START Supplied material

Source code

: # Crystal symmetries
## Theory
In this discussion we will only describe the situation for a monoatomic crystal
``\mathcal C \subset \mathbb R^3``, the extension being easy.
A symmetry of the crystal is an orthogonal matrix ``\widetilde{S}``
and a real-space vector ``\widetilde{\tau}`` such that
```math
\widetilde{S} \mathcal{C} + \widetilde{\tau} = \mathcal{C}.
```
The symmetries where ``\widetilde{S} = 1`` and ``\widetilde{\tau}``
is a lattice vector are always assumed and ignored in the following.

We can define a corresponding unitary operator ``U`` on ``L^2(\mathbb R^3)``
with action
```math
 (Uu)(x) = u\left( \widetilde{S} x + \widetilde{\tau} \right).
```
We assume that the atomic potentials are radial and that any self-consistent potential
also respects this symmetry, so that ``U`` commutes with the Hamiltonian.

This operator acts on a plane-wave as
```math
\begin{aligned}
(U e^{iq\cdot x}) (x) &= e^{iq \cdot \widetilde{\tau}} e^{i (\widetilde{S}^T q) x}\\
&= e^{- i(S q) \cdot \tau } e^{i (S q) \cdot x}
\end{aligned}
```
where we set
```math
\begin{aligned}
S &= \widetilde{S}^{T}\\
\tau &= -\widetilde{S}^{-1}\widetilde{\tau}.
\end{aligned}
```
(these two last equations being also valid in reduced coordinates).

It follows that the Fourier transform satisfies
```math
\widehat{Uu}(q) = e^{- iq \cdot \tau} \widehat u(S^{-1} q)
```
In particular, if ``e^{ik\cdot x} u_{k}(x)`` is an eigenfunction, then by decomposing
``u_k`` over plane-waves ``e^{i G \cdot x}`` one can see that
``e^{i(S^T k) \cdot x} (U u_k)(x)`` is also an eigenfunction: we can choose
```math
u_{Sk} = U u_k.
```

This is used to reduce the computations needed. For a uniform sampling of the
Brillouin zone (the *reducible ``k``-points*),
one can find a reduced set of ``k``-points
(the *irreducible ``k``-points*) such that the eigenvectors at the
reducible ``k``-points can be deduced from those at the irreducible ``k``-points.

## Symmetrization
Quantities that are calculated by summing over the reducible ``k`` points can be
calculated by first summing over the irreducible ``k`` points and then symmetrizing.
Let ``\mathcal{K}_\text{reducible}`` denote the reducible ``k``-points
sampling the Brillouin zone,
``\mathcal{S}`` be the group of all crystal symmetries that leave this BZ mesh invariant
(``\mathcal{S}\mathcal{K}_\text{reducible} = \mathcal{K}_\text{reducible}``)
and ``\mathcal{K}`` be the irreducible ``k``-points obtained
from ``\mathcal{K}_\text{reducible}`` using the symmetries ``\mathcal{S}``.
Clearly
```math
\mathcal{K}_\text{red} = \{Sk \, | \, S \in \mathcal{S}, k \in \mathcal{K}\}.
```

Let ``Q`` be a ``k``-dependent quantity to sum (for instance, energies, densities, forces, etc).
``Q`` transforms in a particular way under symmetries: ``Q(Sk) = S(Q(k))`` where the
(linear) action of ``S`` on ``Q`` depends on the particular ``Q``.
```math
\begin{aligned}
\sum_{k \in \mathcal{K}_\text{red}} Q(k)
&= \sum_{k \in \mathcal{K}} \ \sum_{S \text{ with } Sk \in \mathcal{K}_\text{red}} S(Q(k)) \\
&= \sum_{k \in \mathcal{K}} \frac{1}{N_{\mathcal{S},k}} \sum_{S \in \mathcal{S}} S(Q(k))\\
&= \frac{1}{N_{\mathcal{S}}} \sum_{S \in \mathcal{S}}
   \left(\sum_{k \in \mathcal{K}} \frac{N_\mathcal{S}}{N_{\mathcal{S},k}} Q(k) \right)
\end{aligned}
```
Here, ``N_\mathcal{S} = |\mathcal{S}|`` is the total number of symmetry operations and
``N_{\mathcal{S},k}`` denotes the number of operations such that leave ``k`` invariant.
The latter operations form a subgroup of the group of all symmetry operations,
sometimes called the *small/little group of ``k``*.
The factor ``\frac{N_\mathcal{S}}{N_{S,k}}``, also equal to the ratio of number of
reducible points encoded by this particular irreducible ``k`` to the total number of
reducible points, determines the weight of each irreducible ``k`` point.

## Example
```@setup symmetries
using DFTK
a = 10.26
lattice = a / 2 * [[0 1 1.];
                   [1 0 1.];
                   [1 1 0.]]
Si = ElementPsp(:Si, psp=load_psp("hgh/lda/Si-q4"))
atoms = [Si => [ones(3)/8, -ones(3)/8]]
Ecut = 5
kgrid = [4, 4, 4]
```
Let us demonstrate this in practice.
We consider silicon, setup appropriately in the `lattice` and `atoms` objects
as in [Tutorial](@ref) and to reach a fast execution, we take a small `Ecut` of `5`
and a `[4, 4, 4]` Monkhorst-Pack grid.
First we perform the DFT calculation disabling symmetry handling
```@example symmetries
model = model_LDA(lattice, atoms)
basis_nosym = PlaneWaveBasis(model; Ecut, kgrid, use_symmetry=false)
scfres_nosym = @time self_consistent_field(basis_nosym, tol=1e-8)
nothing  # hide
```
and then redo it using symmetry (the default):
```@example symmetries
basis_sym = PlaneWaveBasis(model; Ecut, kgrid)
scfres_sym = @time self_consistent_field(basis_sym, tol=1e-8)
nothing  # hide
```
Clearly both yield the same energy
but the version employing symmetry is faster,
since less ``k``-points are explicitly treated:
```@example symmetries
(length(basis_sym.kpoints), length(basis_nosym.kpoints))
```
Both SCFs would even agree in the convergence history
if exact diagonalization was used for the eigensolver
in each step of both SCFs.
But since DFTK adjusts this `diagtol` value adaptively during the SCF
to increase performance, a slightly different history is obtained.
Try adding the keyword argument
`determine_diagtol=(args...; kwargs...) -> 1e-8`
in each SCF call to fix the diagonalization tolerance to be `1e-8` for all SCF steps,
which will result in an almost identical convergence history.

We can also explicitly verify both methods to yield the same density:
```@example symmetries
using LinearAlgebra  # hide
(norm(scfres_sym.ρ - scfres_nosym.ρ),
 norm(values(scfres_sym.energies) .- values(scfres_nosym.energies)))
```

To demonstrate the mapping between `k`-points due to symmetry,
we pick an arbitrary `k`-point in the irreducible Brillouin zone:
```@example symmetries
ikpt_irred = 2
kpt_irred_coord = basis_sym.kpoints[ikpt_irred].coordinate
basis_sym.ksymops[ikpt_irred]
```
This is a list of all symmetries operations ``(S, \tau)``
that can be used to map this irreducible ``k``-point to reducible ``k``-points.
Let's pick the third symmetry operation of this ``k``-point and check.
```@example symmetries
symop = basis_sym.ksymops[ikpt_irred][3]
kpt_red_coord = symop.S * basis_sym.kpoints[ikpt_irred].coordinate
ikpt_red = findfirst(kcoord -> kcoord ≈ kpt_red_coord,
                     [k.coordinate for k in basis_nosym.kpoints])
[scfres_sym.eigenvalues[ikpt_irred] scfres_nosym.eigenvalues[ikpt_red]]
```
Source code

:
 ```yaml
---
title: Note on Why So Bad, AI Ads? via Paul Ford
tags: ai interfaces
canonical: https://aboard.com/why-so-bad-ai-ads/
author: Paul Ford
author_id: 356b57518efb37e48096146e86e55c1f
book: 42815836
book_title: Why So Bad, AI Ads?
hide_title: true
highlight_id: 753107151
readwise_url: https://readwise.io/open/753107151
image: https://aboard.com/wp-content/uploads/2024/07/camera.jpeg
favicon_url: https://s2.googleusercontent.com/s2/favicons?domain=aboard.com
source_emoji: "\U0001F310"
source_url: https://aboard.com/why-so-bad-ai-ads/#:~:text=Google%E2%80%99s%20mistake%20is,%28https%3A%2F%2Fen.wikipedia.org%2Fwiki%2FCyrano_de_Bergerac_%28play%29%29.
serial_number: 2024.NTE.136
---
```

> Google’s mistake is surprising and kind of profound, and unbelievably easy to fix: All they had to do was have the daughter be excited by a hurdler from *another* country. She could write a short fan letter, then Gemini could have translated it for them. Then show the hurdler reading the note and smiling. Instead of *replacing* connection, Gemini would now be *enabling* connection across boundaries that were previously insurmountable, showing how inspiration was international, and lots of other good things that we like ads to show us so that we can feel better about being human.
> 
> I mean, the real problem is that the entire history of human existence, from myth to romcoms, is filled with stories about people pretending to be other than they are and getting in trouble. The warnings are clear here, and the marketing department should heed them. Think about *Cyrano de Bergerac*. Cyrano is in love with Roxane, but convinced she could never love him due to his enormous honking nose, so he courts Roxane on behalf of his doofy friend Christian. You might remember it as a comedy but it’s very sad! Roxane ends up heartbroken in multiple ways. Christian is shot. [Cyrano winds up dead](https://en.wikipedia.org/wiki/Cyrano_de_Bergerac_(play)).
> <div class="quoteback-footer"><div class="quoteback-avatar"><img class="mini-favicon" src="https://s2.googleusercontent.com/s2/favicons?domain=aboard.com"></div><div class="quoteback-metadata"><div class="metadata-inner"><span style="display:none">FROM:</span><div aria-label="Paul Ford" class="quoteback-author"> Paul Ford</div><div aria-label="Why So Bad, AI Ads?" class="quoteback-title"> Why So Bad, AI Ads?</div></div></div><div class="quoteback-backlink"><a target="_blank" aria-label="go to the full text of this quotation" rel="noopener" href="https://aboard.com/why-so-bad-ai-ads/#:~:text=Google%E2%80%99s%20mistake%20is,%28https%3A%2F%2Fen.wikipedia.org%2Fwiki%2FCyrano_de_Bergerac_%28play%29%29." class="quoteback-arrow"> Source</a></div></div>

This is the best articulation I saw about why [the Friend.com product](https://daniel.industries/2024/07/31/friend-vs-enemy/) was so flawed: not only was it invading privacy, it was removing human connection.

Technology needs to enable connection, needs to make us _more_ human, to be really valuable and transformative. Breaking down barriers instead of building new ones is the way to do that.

END Supplied material

# What you will do
Look through the material above for "operator" and copy the lines that have it.

# Reply
We can define a corresponding unitary operator ``U`` on ``L^2(\mathbb R^3)``
This operator acts on a plane-wave as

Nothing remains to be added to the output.